Wednesday, October 28, 2009

Considering Appearances

Today, I made my students question their intelligence... and I laughed about it until I almost cried.

Whole story:

My 10th grade classes have been doing a unit about identity. One of my goals for this year is to do more activities that use the different styles of learning (visual, auditory, kinesthetic, etc). Kinesthetic (learning through touching and moving) is probably the hardest one for me to include in my lessons because it's so opposite of how I learn. But, for today's lesson I had the bright idea of having them use playdoh to create a symbol to represent themselves. I wasn't really sure how it would work out, but they loved it and it met all of the learning objectives perfectly.

Now, one tiny bit of background information. My classes are unusually small. This is the one advantage I have this year. My biggest class is about 32 kids and my smallest is about 15. The others are all around 20-25.

Okay, so tiny little class of about 15 tenth graders are happily sculpting their symbols while listening to The Nightmare Before Christmas and all is well. Then, these two guys come in looking for the teacher I share my classroom with. Seeing he isn't there, they begin to leave, but one of them pauses, leans over to a girl and says quietly, "I didn't know you were in a resource class."

She replies (rather loudly), "This isn't a resource class!" Hearing this the other students get this sort of confused and sad look on their face as they look around at the tiny class and then look down at their playdoh.

At first I felt terrible and assumed that I was just a horrible, horrible teacher that made them do silly things. They assured me that our class was fine (and they in fact really like it... but... they had always wondered why the class was so small. Then, they were asking me (as they pat and mold their playdoh creations) if it really was a resource class and the school just had some sort of agreement with their parents so they wouldn't find out. That's when I laughed so hard I almost cried. They laughed too.

*side note: you should read this post by my wonderful friend Lauren. It's the whole story I never told you because I was busy being vague.

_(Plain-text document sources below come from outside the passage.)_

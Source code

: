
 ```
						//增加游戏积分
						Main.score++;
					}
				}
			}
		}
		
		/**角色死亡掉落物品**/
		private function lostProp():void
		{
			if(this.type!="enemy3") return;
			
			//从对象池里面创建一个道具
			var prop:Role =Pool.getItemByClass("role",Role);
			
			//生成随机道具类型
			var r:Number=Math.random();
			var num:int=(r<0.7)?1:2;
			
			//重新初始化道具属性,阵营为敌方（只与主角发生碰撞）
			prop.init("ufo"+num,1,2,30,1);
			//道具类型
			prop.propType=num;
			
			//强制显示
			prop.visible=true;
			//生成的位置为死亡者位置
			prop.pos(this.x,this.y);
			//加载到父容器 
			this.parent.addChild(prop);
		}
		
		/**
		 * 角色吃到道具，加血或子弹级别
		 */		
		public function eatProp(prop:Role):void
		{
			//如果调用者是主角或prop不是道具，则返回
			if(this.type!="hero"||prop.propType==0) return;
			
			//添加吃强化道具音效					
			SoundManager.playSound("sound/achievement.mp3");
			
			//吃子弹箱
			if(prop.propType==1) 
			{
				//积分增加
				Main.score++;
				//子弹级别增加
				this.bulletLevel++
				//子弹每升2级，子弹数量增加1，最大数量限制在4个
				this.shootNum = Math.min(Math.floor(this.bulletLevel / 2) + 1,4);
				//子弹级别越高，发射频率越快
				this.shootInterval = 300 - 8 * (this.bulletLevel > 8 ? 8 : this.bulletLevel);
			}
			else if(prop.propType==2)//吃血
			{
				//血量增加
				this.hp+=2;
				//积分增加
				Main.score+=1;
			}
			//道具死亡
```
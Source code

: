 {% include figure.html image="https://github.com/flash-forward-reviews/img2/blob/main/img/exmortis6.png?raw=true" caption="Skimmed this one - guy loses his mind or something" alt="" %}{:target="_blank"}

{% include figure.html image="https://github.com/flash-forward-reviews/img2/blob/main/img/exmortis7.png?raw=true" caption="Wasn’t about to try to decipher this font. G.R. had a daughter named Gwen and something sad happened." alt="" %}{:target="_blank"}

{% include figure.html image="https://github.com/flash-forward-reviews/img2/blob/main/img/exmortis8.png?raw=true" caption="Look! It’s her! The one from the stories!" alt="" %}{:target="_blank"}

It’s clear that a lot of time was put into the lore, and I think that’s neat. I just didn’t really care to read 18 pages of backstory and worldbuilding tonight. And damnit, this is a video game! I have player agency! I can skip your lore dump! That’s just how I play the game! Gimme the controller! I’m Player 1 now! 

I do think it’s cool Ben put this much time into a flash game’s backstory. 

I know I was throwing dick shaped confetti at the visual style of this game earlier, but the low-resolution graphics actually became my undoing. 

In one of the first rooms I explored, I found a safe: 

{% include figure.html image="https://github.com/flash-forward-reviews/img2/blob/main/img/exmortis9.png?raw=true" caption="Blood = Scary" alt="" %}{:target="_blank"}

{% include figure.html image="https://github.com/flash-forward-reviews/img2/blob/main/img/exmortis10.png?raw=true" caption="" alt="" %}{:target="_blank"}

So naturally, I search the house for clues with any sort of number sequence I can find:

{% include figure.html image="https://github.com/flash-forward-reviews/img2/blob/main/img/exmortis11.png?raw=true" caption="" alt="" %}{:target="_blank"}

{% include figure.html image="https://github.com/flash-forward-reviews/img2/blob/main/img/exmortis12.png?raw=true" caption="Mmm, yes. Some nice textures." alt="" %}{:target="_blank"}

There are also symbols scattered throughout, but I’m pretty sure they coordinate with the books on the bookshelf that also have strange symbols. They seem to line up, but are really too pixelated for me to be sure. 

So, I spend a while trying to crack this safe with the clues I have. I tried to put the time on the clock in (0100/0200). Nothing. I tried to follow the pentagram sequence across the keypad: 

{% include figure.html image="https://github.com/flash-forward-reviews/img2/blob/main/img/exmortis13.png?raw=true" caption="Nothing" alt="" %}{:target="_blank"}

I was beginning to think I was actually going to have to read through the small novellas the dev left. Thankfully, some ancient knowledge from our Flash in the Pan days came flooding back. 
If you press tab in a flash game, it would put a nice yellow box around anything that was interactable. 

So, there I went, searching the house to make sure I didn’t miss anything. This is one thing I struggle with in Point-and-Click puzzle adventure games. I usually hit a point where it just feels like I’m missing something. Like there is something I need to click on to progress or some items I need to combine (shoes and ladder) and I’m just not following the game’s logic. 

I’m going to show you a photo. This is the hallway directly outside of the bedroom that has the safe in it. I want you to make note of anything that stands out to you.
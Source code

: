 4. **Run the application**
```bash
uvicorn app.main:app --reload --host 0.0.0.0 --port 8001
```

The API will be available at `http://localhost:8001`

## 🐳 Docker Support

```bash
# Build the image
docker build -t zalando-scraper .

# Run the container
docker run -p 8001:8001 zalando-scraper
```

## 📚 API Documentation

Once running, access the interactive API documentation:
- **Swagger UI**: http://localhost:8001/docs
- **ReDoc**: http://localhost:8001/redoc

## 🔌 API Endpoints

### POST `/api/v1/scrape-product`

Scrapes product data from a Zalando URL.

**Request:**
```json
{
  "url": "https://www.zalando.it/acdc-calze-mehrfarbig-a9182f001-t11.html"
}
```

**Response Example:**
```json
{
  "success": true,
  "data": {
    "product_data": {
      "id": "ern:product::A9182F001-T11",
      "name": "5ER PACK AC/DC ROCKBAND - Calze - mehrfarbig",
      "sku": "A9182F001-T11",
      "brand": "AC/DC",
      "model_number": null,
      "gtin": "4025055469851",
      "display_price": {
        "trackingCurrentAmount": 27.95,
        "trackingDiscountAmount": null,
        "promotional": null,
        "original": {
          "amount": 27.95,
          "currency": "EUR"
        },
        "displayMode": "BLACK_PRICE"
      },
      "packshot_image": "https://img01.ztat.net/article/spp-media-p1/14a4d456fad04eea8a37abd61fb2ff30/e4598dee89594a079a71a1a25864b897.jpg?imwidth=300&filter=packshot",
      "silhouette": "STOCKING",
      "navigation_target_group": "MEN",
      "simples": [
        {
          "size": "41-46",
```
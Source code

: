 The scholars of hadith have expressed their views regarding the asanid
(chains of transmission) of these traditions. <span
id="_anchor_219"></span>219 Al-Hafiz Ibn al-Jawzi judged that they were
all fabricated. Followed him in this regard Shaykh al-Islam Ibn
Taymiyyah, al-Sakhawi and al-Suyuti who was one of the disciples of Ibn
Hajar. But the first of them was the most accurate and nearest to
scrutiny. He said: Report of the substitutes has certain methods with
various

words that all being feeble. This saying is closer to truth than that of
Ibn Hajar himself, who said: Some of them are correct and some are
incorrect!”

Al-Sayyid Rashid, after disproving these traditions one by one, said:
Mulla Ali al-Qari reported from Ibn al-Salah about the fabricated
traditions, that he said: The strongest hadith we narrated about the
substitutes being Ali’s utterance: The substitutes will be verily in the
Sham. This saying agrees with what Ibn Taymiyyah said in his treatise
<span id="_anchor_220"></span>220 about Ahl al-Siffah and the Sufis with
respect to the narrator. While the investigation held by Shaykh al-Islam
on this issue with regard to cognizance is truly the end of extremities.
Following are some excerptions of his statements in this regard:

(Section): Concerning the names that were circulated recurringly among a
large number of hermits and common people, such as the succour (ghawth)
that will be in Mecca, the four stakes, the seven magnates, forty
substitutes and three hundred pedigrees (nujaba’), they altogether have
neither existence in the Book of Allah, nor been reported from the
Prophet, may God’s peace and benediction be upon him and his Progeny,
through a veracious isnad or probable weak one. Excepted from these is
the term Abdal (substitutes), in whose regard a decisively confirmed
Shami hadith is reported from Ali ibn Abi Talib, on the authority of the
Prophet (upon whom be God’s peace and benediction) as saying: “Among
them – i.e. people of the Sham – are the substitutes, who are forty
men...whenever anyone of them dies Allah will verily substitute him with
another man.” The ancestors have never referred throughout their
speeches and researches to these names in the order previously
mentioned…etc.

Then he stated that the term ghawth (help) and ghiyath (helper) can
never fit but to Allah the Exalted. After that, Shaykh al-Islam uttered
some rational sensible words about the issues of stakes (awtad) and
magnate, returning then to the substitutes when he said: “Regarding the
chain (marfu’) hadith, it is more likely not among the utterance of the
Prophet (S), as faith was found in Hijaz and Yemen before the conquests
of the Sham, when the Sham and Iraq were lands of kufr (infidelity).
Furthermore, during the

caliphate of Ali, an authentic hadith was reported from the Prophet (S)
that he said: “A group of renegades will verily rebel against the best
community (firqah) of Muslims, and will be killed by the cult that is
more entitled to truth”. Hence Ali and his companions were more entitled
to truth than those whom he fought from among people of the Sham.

Thursday, October 15, 2009

Minor Difficulties

Last Friday, Mike and I went to the ballroom dance social at the high school. It was a lot of fun. A bunch of my students are on the team, and actually were in charge teaching the dances to the public. Which was great, except for how every time we'd start to get tired and think about sitting down for a song a new student would pop up and offer to teach us a new dance. They were so cute and enthusiastic that there was really no way to turn them down. Mike is a great dancer, and I didn't harm myself or anyone else, so I count that as a success.

Funniest/most awkward part of the evening had to do with some mistakes being made about my age. Basically, I get mistaken for a high school student at least once a day, and it doesn't really bother me all that much. But, it gets really uncomfortable when a student mistakes you for a student... and asks you to dance. Yep. That happened. I just smiled and explained that I was just going to dance with my fiancé. He looked a little weirded out too.